A Talk on Protein Research Multiplex Immunohistochemistry

The field of diagnostics is an advanced field with many identified tools for the detection and quantification of specific proteins. You can visit www.bosterbio.com/services/assay-services/ihc-histology-services to get the best  Antibody IHC Optimization Service.

Immunohistochemistry (IHC) Image Analysis & Quantification Software: Leica Biosystems

Image Source: Google

Diagnosis in pathology or clinical structures presents many challenges due to time constraints, increased roughness, and complexity of detection methods, smaller samples, etc.
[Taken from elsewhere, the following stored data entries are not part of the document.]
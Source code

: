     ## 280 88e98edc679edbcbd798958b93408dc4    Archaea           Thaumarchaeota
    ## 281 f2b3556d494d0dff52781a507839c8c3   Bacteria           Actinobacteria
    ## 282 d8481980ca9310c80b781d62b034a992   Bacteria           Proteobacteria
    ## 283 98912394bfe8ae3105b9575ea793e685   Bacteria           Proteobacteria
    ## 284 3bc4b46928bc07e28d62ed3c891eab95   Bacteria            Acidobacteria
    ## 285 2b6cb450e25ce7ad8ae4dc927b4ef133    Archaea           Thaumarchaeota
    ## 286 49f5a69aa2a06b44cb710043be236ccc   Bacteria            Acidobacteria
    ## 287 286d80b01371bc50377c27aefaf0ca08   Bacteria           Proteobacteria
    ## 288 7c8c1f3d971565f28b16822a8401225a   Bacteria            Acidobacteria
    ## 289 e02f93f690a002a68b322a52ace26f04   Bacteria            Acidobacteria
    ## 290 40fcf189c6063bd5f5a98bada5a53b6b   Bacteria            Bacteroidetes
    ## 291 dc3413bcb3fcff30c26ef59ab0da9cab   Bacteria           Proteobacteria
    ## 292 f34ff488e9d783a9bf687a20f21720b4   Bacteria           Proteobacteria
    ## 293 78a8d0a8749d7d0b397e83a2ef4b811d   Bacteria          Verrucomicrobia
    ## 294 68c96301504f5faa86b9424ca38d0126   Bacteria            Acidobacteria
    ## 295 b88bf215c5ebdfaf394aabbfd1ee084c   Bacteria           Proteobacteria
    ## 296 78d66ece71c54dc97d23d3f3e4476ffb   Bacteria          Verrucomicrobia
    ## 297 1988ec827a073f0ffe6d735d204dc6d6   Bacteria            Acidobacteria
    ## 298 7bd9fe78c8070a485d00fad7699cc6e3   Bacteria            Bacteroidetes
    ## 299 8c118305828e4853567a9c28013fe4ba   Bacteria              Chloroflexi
Pathological detection is most often carried out using antibody-antigen interactions (by precipitation of the visible product or detection based on fluorochromes).

The standard approach is to perform one or two protein tests simultaneously on serial sections, which is impractical in terms of low sample availability and large proteins to detect.

More often, fluorescent reporters are used for detection and quantification methods, such as flow cytometers, imaging cytometers, etc. using live tissue or lightly fixed tissue, whereas conventional immunohistochemistry involves highly fixed tissue sections.

After the development of user-friendly and numerous analyzes of formalin-fixed, paraffin-embedded (FFPE) samples, recently samples have been developed and pooled, known as multiplexing or multiplexing immunohistochemistry (mIHC), which allows the use of more than three spots.

The primary strategy for multiplexing IHC in the same region at the same time requires the use of numerous animal-specific secondary antibodies associated with dissimilar reporters against antibodies raised in dissimilar animals.

Although there are a limited number of antibody sources, it is certain that it is difficult to develop a common multiplexing strategy for staining antibodies developed on the same species with different colors. However, three approaches are possible:

First bleach the conjugated primary antibody directly, then add a set of antibodies.

The labeled antibody epitope blocks, followed by the second round of staining

Remove pre-labeled antibodies from sections after staining and imaging, followed by another set of labels.

Topography multiplexing can take new forms with the outline of the "upcoming Generation IHC" isotope signature and in-situ mass spectrometry detection.